There was an instant of frozen stillness as the snow moved, and then his men
scattered, some running forward, some running back, a few crouching in place
looking for something they could grip. And there was nothing. The whole
mountainside seemed to be moving, and then, with a thunderous roar, the
snowfield gathered speed and swept toward the rim of the gorge.
Spilling over the lip, it fell like a Niagara of snow into the vast depths
below!
One moment he saw his men, swinging arms wildly, fighting to stem the tide;
then over they went, and far away as he was he seemed to hear their screams,
screams that he would never forget. And one of those who fell was Captain
Obruchev, engaged to his sister.
After the roar of the avalanche, silence.
Chapter 38
Major Joseph Makatozi crouched beside a giant spruce, looking up the canyon.

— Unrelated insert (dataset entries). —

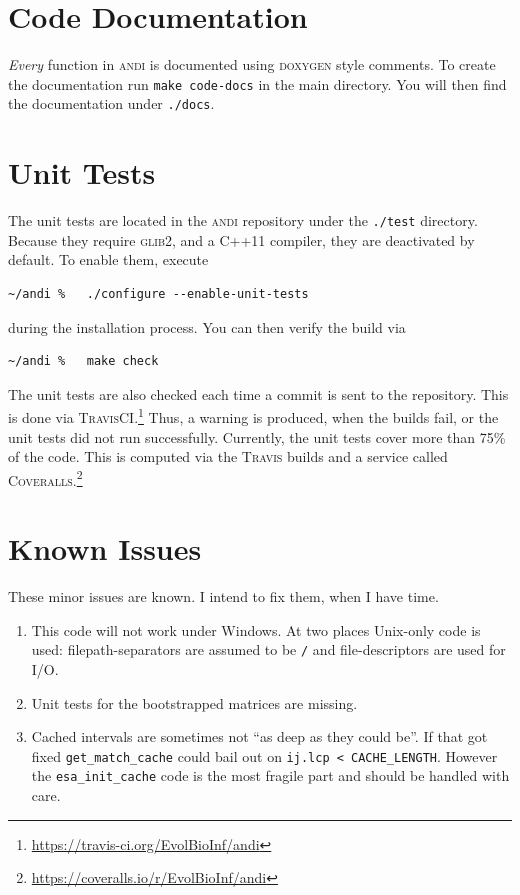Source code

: \documentclass[a4paper,
  10pt,
  english,
  DIV=12,
  BCOR=8mm]{scrbook}
\newcommand{\algo}[1]{\textsc{{#1}}}
\newcommand{\andi}{\algo{andi}\xspace}
\begin{document}
\section{Code Documentation}

\emph{Every} function in \andi is documented using \algo{doxygen} style comments. To create the documentation run \lstinline$make code-docs$ in the main directory. You will then find the documentation under \lstinline$./docs$.


\section{Unit Tests}

The unit tests are located in the \andi repository under the \lstinline$./test$ directory. Because they require \algo{glib2}, and a C++11 compiler, they are deactivated by default. To enable them, execute

\begin{lstlisting}
~/andi %   ./configure --enable-unit-tests
\end{lstlisting}

\noindent during the installation process. You can then verify the build via 

\begin{lstlisting}
~/andi %   make check
\end{lstlisting}

\noindent The unit tests are also checked each time a commit is sent to the repository. This is done via \algo{TravisCI}.\footnote{\url{https://travis-ci.org/EvolBioInf/andi}} Thus, a warning is produced, when the builds fail, or the unit tests did not run successfully. Currently, the unit tests cover more than 75\% of the code. This is computed via the \algo{Travis} builds and a service called \algo{Coveralls}.\footnote{\url{https://coveralls.io/r/EvolBioInf/andi}}

\section{Known Issues}

These minor issues are known. I intend to fix them, when I have time.

\begin{enumerate}
  \item This code will not work under Windows. At two places Unix-only code is used: filepath-separators are assumed to be \lstinline$/$ and file-descriptors are used for I/O.
  \item Unit tests for the bootstrapped matrices are missing.
  \item Cached intervals are sometimes not “as deep as they could be”. If that got fixed \lstinline$get_match_cache$ could bail out on \lstinline$ij.lcp < CACHE_LENGTH$. However the \lstinline$esa_init_cache$ code is the most fragile part and should be handled with care.
\end{enumerate}
\end{document}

He was sheltered from the wind, always a major consideration, and his coat
made from the hide of a mountain goat was warm. The pelage of the mountain
goat-is the finest, softest, and undoubtedly the warmest of any animal. Being
white, it blended well with the occasional patches of snow. His pants were
made of the same material.
From beside the spruce, he had seen the patrol start across the snowfield.